OWASP / java-html-sanitizer

Takes third-party HTML and produces HTML that is safe to embed in your web application. Fast and easy to configure.
Other
847 stars 213 forks source link

<a href='https://javascript:void(0)' target='_new' > not sanitized #167

Closed otolabqu closed 5 years ago

otolabqu commented 5 years ago

While sanitizing HTML, I noticed some javascript-like code coming through, when part of a href attribute prefixed with https:// , such as <a href='https://javascript:void(0)' target='_new' >click</a>

Not sure if this is a risk. Chrome does not execute it as JS when clicked on. Still, I thought this would be removed by the sanitizer.

If we remove the https:// part, the sanitizer removes it, as in <a href='javascript:void(0)' target='_new' >click</a> 

A java test to make this happen follows.


import org.junit.Test;
import org.owasp.html.HtmlPolicyBuilder;
import org.owasp.html.PolicyFactory;
import org.owasp.html.Sanitizers;

public class SanitizerUnitTest {

  @Test
  public void sanitizeJavascriptHref() {
    String linkWithJs = "<html><a href='https://javascript:void(0)' target='_new' >click</a> </html>";
    String sanitized = Sanitizers.LINKS.sanitize(linkWithJs);
    System.out.println(sanitized);
  }

  @Test
  public void sanitizeJavascriptHref2() {
    PolicyFactory policy = new HtmlPolicyBuilder()
        .allowElements("a")
        .allowUrlProtocols("https")
        .allowAttributes("href").onElements("a")
        .requireRelNofollowOnLinks()
        .toFactory();
    String linkWithJs = "<html><a href=\"https://javascript:void%280%29\" rel=\"nofollow\">click</a></html>";
    String safeHTML = policy.sanitize(linkWithJs);
    System.out.println(safeHTML);
  }
}

The printout of this test is

<a href="https://javascript:void%280%29" rel="nofollow">click</a>
<a href="https://javascript:void%280%29" rel="nofollow">click</a> 
mikesamuel commented 5 years ago

Thanks for the test case.

I'm unaware of any URL parser that doesn't treat this as an HTTPS URL with a malformed port.

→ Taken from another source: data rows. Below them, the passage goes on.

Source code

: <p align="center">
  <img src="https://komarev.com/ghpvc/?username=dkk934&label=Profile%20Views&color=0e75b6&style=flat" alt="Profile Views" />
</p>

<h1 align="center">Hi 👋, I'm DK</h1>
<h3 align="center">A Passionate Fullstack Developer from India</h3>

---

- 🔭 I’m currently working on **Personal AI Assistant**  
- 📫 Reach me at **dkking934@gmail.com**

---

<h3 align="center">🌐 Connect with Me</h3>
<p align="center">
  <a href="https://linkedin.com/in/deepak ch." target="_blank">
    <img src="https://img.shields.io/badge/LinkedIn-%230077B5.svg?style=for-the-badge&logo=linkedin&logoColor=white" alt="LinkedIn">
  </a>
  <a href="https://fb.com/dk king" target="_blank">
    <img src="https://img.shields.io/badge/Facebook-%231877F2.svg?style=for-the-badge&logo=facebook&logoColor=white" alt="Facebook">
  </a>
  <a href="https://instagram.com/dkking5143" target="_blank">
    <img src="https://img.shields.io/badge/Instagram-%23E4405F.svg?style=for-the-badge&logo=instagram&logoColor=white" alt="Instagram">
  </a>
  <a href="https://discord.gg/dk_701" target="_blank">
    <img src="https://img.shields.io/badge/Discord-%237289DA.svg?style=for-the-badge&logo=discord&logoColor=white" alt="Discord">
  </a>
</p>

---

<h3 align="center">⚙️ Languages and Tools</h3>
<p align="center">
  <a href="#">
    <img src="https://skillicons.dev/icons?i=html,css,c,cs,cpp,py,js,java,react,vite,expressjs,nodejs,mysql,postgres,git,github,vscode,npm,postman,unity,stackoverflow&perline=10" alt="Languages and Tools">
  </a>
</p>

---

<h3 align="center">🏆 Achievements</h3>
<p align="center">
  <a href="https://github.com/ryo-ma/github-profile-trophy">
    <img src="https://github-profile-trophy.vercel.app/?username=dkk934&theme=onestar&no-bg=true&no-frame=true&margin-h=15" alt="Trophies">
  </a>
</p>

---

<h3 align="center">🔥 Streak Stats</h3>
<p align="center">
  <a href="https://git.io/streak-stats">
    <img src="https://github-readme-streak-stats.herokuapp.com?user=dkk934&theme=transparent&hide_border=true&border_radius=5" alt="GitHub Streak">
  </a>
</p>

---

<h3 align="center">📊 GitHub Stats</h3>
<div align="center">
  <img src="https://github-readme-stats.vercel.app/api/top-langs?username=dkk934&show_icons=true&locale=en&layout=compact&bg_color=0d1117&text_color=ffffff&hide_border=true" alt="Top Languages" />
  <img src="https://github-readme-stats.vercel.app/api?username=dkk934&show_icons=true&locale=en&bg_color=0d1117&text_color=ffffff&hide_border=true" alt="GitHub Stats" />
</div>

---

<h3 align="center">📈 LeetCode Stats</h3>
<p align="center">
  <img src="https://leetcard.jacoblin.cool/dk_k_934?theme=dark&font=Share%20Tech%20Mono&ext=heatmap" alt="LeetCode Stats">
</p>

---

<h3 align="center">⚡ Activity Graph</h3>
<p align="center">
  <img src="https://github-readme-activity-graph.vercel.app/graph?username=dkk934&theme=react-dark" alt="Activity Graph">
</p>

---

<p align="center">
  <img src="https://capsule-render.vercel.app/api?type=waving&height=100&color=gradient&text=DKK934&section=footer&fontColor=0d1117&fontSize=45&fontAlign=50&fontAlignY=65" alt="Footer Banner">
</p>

Have you seen a different behavior?

jmanico commented 5 years ago

This does not seem like a risk at all. Only javascript: schemes execute.

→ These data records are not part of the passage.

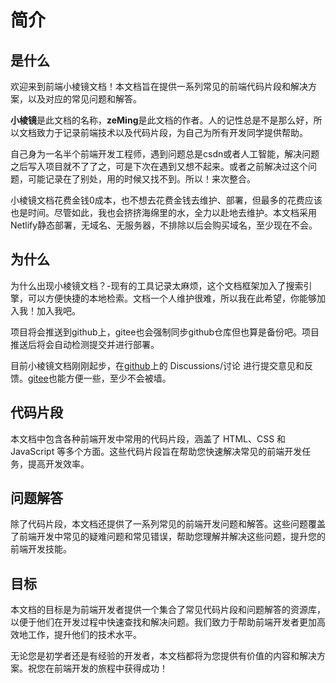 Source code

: # 简介

## 是什么
欢迎来到前端小棱镜文档！本文档旨在提供一系列常见的前端代码片段和解决方案，以及对应的常见问题和解答。

**小棱镜**是此文档的名称，**zeMing**是此文档的作者。人的记性总是不是那么好，所以文档致力于记录前端技术以及代码片段，为自己为所有开发同学提供帮助。

自己身为一名半个前端开发工程师，遇到问题总是csdn或者人工智能，解决问题之后写入项目就不了了之，可是下次在遇到又想不起来。或者之前解决过这个问题，可能记录在了别处，用的时候又找不到。所以！来次整合。

小棱镜文档花费金钱0成本，也不想去花费金钱去维护、部署，但最多的花费应该也是时间。尽管如此，我也会挤挤海绵里的水，全力以赴地去维护。本文档采用Netlify静态部署，无域名、无服务器，不排除以后会购买域名，至少现在不会。

## 为什么
为什么出现小棱镜文档？-现有的工具记录太麻烦，这个文档框架加入了搜索引擎，可以方便快捷的本地检索。文档一个人维护很难，所以我在此希望，你能够加入我！加入我吧。

项目将会推送到github上，gitee也会强制同步github仓库但也算是备份吧。项目推送后将会自动检测提交并进行部署。

目前小棱镜文档刚刚起步，在[github](https://github.com/2439340964/vlog)上的 Discussions/讨论 进行提交意见和反馈。[gitee](https://gitee.com/zeminga/vlog)也能方便一些，至少不会被墙。

## 代码片段
本文档中包含各种前端开发中常用的代码片段，涵盖了 HTML、CSS 和 JavaScript 等多个方面。这些代码片段旨在帮助您快速解决常见的前端开发任务，提高开发效率。

## 问题解答
除了代码片段，本文档还提供了一系列常见的前端开发问题和解答。这些问题覆盖了前端开发中常见的疑难问题和常见错误，帮助您理解并解决这些问题，提升您的前端开发技能。

## 目标
本文档的目标是为前端开发者提供一个集合了常见代码片段和问题解答的资源库，以便于他们在开发过程中快速查找和解决问题。我们致力于帮助前端开发者更加高效地工作，提升他们的技术水平。

无论您是初学者还是有经验的开发者，本文档都将为您提供有价值的内容和解决方案。祝您在前端开发的旅程中获得成功！
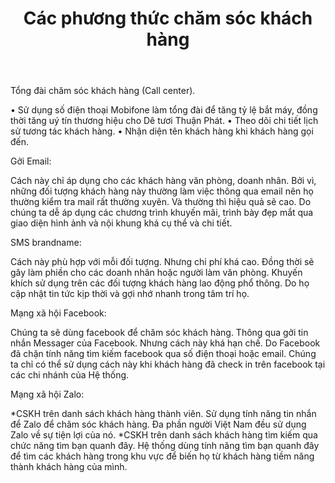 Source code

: ﻿---
id: 2
title: Các phương thức chăm sóc khách hàng
layout: EventPage
category: events
path: '/events/ghe-tiffany/'
key: ghe-tiffany

meta: Các phương thức chăm sóc khách hàng
keywords: Các phương thức chăm sóc khách hàng

psyshine: 
---

Tổng đài chăm sóc khách hàng (Call center).
 
•	Sử dụng số điện thoại Mobifone làm tổng đài để tăng tỷ lệ bắt máy, đồng thời tăng uý tín thương hiệu cho Dê tươi Thuận Phát.
•	Theo dõi chi tiết lịch sử tương tác khách hàng.
•	Nhận diện tên khách hàng khi khách hàng gọi đến.

Gởi Email:
 
Cách này chỉ áp dụng cho các khách hàng văn phòng, doanh nhân. Bởi vì, những đối tượng khách hàng này thường làm việc thông qua email nên họ thường kiểm tra mail rất thường xuyên. Và thường thì hiệu quả sẽ cao. Do chúng ta dễ áp dụng các chương trình khuyến mãi, trình bày đẹp mắt qua giao diện hình ảnh và nội khung khá cụ thể và chi tiết.

SMS brandname:
 

Cách này phù hợp với mỗi đối tượng. Nhưng chi phí khá cao. Đồng thời sẽ gây làm phiền cho các doanh nhân hoặc người làm văn phòng. Khuyến khích sử dụng trên các đối tượng khách hàng lao động phổ thông. Do họ cập nhật tin tức kịp thời và gợi nhớ nhanh trong tâm trí họ.

Mạng xã hội Facebook:
 

Chúng ta sẽ dùng facebook để chăm sóc khách hàng. Thông qua gởi tin nhắn Messager của Facebook. Nhưng cách này khá hạn chế. Do Facebook đã chặn tính năng tìm kiếm facebook qua số điện thoại hoặc email. Chúng ta chỉ có thể sử dụng cách này khi khách hàng đã check in trên facebook tại các chi nhánh của Hệ thống.

Mạng xã hội Zalo:

*CSKH trên danh sách khách hàng thành viên.
Sử dụng tính năng tin nhắn để Zalo để chăm sóc khách hàng. Đa phần người Việt Nam đều sử dụng Zalo về sự tiện lợi của nó.
*CSKH trên danh sách khách hàng tìm kiếm qua chức năng tìm bạn quanh đây.
Hệ thống dùng tính năng tìm bạn quanh đây để tìm các khách hàng trong khu vực để biến họ từ khách hàng tiềm năng thành khách hàng của mình.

While sanitizing HTML, I noticed some javascript-like code coming through, when part of a |href| attribute prefixed with |https://| , such as |click|

Not sure if this is a risk. Chrome does not execute it as JS when clicked on. Still, I thought this would be removed by the sanitizer.

If we remove the https:// part, the sanitizer removes it, as in |click |

A java test to make this happen follows.

|import org.junit.Test; import org.owasp.html.HtmlPolicyBuilder; import org.owasp.html.PolicyFactory; import org.owasp.html.Sanitizers; public class SanitizerUnitTest { @Test public void sanitizeJavascriptHref() { String linkWithJs = "<a href='https://javascript:void(0)' target='_new' >click "; String sanitized = Sanitizers.LINKS.sanitize(linkWithJs); System.out.println(sanitized); } @Test public void sanitizeJavascriptHref2() { PolicyFactory policy = new HtmlPolicyBuilder() .allowElements("a") .allowUrlProtocols("https") .allowAttributes("href").onElements("a") .requireRelNofollowOnLinks() .toFactory(); String linkWithJs = "<a href=\"https://javascript:void%280%29\" rel=\"nofollow\">click"; String safeHTML = policy.sanitize(linkWithJs); System.out.println(safeHTML); } } |

The printout of this test is

|click <a href="https://javascript:void%280%29" rel="nofollow">click  |

— You are receiving this because you are subscribed to this thread. Reply to this email directly, view it on GitHub https://github.com/OWASP/java-html-sanitizer/issues/167, or mute the thread https://github.com/notifications/unsubscribe-auth/AAgcCfBMciL8V12Qyqvx3siVGIdGZjh6ks5vddmQgaJpZM4ccgMt.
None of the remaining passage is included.